Dans cette approche, on ne base pas l’interprétation des hexagrammes sur les différents commentaires, textes et jugements des livres évoqués plus haut.

Ce que vous trouverez dans ce livre

Le livre de la simplicité est un ouvrage à visée pédagogique, rédigé à quatre mains puisqu’il est cosigné par le Professeur de médecine Yang Zu-Hui le le mentor de H. Ottino tout au long de son apprentissage. 

Dans les cinquante premières pages, l’auteur retrace son parcours et la manière dont il a découvert le sujet au cours de ses années d’études philosophiques puis médicales en Chine. Il offre ensuite une présentation de l’organisation de l’ouvrage et des données introductives. Les informations de type biographiques se révèlent importantes pour juger du cadre dans lequel le savoir s’est acquis et l’ouvrage rédigé. Elles permettent en particulier de se familiariser avec un contexte d’apprentissage qui nous est tout à fait étranger et font saillir des points importants de la pensée chinoise exprimés, une fois n’est pas coutume, en des termes inhabituels qui rendent un son étrange et juste.

La pensée est culturellement contrainte et limitée par les possibilités de la perception.

L’Univers est produit par un processus continu résultant d’un enchaînement ordonné de faits ou de phénomènes répondant à une certaine séquence et aboutissant à un résultat déterminé.
Exprimée autrement, la conception chinoise taoïste de l’univers, c’est-à-dire de la totalité, est une conception dynamique qui, selon la doctrine du Tao, s’auto-génère.

Hiria Ottino, p. 46

Il en découle une vision de la notion de « destinée » tout à fait différente de la nôtre et qui propulse les arts divinatoires, dont le yi jing fait partie, au rang d’outils activement fonctionnels.

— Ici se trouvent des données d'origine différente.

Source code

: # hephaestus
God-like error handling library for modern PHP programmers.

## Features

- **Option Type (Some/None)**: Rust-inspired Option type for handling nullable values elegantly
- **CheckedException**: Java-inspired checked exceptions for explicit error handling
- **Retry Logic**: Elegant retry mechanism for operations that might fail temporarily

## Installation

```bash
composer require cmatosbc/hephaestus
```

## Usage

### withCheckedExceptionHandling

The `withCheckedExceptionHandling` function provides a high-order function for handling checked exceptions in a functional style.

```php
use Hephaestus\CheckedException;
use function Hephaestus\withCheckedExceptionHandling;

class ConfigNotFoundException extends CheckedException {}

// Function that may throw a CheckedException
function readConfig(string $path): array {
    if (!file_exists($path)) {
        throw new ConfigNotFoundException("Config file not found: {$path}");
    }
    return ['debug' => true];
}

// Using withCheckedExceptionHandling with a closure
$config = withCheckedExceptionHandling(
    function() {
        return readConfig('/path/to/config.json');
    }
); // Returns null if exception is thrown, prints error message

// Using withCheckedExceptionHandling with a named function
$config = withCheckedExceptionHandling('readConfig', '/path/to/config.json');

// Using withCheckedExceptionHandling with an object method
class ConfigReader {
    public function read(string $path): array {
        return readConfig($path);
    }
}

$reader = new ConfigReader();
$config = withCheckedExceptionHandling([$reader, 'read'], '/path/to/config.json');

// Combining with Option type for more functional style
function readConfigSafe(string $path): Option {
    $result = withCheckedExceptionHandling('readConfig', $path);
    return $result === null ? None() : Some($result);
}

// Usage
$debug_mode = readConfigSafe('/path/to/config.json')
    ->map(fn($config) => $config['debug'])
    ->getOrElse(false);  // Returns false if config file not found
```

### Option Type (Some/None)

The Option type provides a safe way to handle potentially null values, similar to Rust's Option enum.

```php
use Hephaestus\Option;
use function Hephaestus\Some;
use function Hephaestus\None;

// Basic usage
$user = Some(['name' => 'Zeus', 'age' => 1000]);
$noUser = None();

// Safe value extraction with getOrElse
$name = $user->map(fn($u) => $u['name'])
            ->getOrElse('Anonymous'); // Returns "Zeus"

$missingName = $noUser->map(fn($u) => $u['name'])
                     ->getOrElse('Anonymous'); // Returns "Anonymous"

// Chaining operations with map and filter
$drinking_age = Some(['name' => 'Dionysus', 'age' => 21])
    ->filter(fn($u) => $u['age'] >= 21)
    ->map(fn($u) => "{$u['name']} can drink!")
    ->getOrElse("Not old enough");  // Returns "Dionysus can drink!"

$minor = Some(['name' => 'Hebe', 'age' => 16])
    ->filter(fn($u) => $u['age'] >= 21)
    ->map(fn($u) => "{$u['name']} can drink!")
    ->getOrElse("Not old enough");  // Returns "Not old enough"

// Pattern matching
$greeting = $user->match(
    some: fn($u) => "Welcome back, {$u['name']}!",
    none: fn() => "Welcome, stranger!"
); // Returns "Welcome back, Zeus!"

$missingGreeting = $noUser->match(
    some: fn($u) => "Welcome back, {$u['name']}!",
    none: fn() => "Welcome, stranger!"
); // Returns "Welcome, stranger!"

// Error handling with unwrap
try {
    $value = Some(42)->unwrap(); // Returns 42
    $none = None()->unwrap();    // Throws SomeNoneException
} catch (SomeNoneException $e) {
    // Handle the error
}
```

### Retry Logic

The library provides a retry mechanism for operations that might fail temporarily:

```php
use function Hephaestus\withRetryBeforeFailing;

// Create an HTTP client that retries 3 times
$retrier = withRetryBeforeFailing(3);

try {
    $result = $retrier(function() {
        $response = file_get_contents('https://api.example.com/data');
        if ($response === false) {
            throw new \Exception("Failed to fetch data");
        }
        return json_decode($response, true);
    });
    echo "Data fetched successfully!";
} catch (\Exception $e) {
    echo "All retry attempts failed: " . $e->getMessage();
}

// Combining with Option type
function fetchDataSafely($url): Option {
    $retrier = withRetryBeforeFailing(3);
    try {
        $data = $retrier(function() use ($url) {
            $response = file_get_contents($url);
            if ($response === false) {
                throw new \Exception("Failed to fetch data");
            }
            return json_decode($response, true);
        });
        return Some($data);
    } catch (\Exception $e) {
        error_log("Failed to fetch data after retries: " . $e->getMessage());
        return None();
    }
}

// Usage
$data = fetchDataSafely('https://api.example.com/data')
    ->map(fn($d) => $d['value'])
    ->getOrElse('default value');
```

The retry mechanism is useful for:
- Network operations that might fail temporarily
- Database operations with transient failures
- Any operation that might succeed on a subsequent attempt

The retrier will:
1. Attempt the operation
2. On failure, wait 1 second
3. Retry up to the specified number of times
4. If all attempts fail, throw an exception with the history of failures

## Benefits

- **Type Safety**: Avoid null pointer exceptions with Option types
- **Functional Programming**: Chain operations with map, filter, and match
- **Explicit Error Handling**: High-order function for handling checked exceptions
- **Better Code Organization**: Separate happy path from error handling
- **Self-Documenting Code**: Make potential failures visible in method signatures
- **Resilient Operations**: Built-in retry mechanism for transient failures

Incidemment, et quoique l’auteur ne l’évoque pas, cela renvoie au concept de « germes » si prégnant dans la pensée asiatique.

L'introduction

Elle se termine par quelques pages d’explication des termes clés qui sont bienvenues. L’auteur a eu la bonne idée d’indiquer pour chaque terme le pinyin et les caractères chinois correspondants. Y sont exposés rapidement les cinq éléments, les branches et les types d’interaction possibles. Ceux qui ont déjà quelques notions de feng shui, bazi ou de tout autre art classique impliquant ces concepts, se sentiront peut-être un peu perdus devant le choix des termes proposés. Ainsi, le terme « clash » souvent utilisé en référence à l’interaction de deux branches opposées ( you/ mao par exemple) est traduit par « affronter » ou « affrontement », ce qui n’est ni plus juste ni plus faux mais déroutant si on est habitué à d’autres traductions.

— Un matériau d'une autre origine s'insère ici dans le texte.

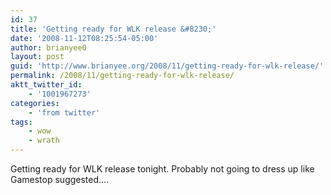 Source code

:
 ```yaml
---
id: 37
title: 'Getting ready for WLK release &#8230;'
date: '2008-11-12T08:25:54-05:00'
author: brianyee0
layout: post
guid: 'http://www.brianyee.org/2008/11/getting-ready-for-wlk-release/'
permalink: /2008/11/getting-ready-for-wlk-release/
aktt_twitter_id:
    - '1001967273'
categories:
    - 'from twitter'
tags:
    - wow
    - wrath
---
```


Getting ready for WLK release tonight. Probably not going to dress up like Gamestop suggested….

A ce stade, le lecteur est bien inspiré de se créer une liste d’équivalences pour une lecture plus confortable. Attention : quelques erreurs se sont glissées dans la liste et on voit par exemple p. 51 jia pour shen, ji pour si ; les tableaux proposés en pages 137, 139 et 141 vous permettront de pister les anomalies, ils sont par ailleurs beaucoup plus pratiques à utiliser.

Recueil de données

La section comprend 3 parties dont :

  • Les explications nécessaires pour monter un hexagramme avec les pièces de monnaie.
  • Un chapitre consacré au mei hua yi shu 梅花易数 (la Fleur de prunier, appelée ici « la méthode d’épanouissement ») qui explique comment obtenir un hexagramme à partir d’événements extérieurs.
    Les explications sont très claires et illustrées par des exemples succincts plus ou moins explicites. Ainsi, la conclusion proposée page 64 peut sembler obscure autant que gratuite si on ne sait pas que l’hexagramme 44 peut être l’indice d’une relation de couple délicate. Là aussi quelques erreurs se sont glissées dans le texte, ainsi p. 68, alinéa 2 il faut lire trigramme [li2] et non kan.
  • Les premiers pas de la technique avec:
    • L‘affectation des branches à chaque yao (trait) de l’hexagramme. Les grands débutants peuvent éviter le détail de la méthode et se reporter aux tables insérées pages 355 à 372, c’est d’autant plus vrai que quelques malheureuses coquilles compliquent la compréhension du texte.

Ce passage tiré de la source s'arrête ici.